Charles Dodeman a débuté dans le journalisme. Il collabora à l’Éclaireur de Seine-et-Marne et au Petit Seine-et-Marne. Dès cette époque, il écrivait des nouvelles, des contes, des comédies et des chansons.

Le hasard de la vie l’éloigna des bureaux de rédaction ; mais pour cesser d’être journaliste, il n’en demeura pas moins homme de lettres. On ne saurait échapper à sa vocation.

Devenu concessionnaire d’un étalage sur les quais, il n’a pas renié ses premières amours. Tout comme ses collègues en bouquinerie, il regarde passer les nuages et les chalands, il fait la causette avec les habitués des quais et ses voisins, il donne la pâture aux petits des oiseaux, il parcourt nonchalamment les livres qui garnissent ses boîtes… puis il élabore ses comédies et ses romans.

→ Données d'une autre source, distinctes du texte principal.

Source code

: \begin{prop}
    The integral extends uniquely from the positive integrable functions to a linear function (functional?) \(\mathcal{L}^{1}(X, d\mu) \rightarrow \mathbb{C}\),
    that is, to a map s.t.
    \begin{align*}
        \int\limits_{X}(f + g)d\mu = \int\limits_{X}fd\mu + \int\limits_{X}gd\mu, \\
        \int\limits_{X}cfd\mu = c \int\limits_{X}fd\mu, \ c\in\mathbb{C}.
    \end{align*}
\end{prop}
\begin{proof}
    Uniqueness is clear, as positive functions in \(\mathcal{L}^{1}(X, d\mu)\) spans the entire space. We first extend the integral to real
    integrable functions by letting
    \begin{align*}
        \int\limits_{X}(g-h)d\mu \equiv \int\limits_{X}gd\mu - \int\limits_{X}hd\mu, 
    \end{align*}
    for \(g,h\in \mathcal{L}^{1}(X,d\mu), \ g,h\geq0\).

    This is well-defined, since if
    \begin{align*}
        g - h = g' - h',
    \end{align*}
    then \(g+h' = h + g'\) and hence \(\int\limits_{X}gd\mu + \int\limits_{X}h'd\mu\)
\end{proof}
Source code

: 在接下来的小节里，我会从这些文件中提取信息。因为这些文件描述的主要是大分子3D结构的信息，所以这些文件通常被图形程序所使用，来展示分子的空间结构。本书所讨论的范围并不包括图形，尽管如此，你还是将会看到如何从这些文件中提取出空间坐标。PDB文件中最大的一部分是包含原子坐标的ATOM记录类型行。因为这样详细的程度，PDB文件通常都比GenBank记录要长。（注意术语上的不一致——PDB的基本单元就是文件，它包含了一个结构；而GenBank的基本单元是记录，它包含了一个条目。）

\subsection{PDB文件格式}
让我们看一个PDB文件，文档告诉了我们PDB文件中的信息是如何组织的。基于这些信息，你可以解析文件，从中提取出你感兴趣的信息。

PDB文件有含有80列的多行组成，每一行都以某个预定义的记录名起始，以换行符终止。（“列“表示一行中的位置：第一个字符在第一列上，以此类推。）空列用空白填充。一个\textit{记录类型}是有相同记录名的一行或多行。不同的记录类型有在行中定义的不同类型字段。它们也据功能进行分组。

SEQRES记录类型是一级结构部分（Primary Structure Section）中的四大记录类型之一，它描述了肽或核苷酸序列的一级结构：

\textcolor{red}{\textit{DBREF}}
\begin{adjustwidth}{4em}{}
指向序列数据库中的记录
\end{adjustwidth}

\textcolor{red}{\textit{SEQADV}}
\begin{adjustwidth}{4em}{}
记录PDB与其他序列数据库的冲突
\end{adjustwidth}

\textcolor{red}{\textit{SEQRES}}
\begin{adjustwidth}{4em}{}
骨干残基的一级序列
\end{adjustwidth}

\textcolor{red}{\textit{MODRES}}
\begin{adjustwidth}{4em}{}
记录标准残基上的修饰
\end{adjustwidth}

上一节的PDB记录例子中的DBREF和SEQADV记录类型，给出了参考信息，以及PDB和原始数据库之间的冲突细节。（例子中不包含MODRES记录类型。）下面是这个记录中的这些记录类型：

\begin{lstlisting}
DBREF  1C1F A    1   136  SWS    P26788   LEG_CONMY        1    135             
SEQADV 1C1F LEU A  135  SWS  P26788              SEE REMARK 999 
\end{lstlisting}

Le soir, dans son humble logement de la rue de Verneuil, il coordonne ses idées et raconte sur le papier les bistoires imaginées au cours de ses interminables et fastidieux stationnements quai Voltaire.

La pièce est encombrée de livres ; brochures et in-folio s’entassent le long des murs, en hautes piles qu’on risque à chaque instant de faire écrouler.

Ces bouquins constituent la réserve, ils combleront les vides et entreront dans la carrière quand leurs aînés n’y seront plus, ils y retrouveront leur poussière.

Certains attendent depuis longtemps que l’heure du départ ait sonné ; leur propriétaire les conserve avec un soin particulier, et ce sera avec regret, peut-être avec émotion, qu’un jour il les entassera dans son panier et qu’il ira les mettre à l’encan, mais quand on n’est qu’un modeste bouquiniste, on n’a pas le moyen de s’offrir le luxe d’une bibliothèque privée !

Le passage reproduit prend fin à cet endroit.